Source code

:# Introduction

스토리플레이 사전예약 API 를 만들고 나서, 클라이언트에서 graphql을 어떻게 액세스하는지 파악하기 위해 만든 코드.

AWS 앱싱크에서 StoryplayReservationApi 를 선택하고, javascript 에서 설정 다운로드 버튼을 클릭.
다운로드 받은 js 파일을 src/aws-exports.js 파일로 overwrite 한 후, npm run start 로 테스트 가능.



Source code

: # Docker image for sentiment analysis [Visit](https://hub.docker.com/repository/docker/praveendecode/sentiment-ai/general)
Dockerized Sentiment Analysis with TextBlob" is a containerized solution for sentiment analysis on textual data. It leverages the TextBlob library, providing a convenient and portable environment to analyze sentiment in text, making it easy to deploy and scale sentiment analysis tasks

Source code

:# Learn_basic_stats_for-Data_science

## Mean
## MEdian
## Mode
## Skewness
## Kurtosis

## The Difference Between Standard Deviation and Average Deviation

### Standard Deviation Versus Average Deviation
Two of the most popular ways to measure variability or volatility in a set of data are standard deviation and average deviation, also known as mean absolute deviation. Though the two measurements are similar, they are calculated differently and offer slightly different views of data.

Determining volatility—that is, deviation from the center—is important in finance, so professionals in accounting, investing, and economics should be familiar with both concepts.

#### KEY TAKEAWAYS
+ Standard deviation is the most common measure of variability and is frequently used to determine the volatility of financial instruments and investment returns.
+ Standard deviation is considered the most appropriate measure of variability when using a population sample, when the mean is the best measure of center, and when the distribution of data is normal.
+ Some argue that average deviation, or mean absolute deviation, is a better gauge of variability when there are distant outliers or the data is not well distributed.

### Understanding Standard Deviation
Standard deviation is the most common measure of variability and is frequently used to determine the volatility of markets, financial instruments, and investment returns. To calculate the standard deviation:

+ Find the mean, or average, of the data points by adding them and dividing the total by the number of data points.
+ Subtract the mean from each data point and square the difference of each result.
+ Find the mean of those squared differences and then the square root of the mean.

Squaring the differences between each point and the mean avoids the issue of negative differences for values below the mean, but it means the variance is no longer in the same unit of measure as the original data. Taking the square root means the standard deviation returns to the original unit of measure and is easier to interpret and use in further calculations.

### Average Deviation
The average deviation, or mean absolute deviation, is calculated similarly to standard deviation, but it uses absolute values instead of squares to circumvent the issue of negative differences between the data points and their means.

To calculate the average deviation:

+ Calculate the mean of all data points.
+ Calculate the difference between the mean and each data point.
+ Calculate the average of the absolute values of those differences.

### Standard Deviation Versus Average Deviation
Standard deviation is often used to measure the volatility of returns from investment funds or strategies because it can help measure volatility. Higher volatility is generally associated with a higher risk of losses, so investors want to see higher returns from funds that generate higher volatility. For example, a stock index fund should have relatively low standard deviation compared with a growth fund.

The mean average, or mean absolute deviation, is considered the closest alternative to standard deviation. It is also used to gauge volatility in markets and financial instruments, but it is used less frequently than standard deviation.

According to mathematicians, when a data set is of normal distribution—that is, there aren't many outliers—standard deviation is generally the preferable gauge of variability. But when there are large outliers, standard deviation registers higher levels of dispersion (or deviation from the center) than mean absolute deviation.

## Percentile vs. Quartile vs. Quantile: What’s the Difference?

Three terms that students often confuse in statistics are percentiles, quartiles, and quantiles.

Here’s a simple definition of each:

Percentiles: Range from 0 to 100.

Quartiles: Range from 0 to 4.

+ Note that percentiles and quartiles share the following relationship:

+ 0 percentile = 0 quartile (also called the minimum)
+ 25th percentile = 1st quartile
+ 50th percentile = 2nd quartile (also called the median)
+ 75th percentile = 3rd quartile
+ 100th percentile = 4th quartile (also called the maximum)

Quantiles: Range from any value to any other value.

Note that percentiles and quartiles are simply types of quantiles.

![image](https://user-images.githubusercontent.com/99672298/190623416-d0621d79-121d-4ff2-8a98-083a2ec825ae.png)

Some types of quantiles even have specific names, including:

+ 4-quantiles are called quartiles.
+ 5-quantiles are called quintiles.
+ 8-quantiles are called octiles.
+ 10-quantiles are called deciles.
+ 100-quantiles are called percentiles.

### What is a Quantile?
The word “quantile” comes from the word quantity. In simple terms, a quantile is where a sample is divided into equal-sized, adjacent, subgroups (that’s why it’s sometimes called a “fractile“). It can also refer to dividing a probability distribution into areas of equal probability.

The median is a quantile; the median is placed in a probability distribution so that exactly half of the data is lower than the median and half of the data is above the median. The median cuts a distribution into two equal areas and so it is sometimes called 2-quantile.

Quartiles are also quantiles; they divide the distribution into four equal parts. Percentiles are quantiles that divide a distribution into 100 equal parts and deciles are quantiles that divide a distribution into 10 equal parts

★ ★ ★ ★ ★

■ **Task instructions**
Scan the lines above for the word "means" and copy every one where it occurs.

■ **Reply**
Squaring the differences between each point and the mean avoids the issue of negative differences for values below the mean, but it means the variance is no longer in the same unit of measure as the original data. Taking the square root means the standard deviation returns to the original unit of measure and is easier to interpret and use in further calculations.
The average deviation, or mean absolute deviation, is calculated similarly to standard deviation, but it uses absolute values instead of squares to circumvent the issue of negative differences between the data points and their means.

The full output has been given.